Dataset entries
****************

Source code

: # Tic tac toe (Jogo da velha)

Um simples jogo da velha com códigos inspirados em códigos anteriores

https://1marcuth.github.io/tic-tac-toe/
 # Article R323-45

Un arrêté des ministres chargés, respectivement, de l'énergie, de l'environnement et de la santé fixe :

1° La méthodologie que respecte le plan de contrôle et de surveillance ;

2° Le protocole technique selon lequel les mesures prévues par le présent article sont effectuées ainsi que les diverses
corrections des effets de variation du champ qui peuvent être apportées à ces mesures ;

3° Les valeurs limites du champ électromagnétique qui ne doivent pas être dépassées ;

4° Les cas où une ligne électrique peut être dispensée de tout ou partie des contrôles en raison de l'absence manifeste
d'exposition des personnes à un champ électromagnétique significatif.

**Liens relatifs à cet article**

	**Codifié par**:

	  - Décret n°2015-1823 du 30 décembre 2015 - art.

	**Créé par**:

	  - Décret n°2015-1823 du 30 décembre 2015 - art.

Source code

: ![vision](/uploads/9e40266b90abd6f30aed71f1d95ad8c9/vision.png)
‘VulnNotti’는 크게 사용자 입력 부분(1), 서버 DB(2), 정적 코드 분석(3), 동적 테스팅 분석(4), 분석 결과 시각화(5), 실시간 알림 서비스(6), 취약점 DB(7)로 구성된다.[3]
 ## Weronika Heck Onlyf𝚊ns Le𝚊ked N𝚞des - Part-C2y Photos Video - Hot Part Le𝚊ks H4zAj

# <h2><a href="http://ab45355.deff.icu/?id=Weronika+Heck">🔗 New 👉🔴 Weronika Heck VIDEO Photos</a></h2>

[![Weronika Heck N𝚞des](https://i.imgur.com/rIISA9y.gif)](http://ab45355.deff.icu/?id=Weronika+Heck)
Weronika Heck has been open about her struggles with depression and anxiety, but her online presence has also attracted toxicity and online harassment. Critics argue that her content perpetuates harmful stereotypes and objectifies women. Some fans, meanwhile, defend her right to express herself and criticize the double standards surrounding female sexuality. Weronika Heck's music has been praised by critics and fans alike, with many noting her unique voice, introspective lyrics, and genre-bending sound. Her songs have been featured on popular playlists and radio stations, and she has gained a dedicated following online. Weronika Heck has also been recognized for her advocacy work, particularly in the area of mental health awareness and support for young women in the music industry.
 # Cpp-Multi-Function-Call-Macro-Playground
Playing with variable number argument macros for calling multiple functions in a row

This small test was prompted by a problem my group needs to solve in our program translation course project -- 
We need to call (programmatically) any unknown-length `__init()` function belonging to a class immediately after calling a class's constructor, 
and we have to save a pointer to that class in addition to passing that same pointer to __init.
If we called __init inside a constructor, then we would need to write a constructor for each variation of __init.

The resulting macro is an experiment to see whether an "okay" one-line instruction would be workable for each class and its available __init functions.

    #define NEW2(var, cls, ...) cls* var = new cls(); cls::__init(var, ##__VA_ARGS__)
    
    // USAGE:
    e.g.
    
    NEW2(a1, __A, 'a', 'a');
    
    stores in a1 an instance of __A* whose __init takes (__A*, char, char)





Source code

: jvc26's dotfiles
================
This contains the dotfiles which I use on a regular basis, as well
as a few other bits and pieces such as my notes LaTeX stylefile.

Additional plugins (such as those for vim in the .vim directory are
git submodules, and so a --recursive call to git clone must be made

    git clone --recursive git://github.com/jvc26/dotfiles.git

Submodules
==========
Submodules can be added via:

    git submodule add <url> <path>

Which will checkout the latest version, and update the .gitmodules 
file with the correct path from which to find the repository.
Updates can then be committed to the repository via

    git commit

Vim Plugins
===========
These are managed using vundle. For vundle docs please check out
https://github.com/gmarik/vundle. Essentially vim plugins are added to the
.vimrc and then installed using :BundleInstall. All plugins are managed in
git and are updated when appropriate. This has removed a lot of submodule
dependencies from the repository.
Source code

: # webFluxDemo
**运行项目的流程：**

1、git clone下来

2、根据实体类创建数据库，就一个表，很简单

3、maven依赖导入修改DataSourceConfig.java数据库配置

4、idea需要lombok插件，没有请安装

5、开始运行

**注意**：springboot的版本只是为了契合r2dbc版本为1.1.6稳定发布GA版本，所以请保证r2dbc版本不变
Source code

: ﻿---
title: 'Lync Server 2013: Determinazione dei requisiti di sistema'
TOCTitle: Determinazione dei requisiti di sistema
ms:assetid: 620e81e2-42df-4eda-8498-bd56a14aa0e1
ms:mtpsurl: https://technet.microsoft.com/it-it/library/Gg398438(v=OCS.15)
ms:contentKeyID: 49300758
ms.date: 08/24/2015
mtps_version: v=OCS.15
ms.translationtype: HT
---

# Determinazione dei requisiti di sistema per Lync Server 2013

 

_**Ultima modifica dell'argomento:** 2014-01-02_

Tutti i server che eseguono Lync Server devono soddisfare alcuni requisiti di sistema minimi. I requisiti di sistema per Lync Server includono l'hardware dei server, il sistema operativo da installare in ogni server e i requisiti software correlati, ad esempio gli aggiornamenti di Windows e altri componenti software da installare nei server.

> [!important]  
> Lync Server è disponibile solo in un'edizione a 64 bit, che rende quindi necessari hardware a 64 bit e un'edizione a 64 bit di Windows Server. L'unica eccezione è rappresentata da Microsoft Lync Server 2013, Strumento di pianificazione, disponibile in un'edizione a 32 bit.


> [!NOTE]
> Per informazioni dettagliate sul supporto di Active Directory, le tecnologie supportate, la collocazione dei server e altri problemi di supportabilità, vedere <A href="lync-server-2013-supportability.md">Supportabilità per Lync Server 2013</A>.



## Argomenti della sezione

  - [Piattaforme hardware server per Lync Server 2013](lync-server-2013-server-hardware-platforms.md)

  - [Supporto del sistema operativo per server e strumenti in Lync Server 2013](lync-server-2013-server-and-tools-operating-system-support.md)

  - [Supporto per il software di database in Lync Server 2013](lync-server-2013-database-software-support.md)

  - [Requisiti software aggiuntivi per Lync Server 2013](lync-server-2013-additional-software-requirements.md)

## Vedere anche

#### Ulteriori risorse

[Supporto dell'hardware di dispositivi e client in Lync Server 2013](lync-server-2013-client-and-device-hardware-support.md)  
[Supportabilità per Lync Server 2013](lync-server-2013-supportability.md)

****************

# [Task prompt]
Please give back, exactly as it stands above, the stretch from the line with "https://1marcuth.github.io/tic-tac-toe/" through the line with "corrections des effets", and no line outside it.

# [Written response]
https://1marcuth.github.io/tic-tac-toe/
 # Article R323-45

Un arrêté des ministres chargés, respectivement, de l'énergie, de l'environnement et de la santé fixe :

1° La méthodologie que respecte le plan de contrôle et de surveillance ;

2° Le protocole technique selon lequel les mesures prévues par le présent article sont effectuées ainsi que les diverses
corrections des effets de variation du champ qui peuvent être apportées à ces mesures ;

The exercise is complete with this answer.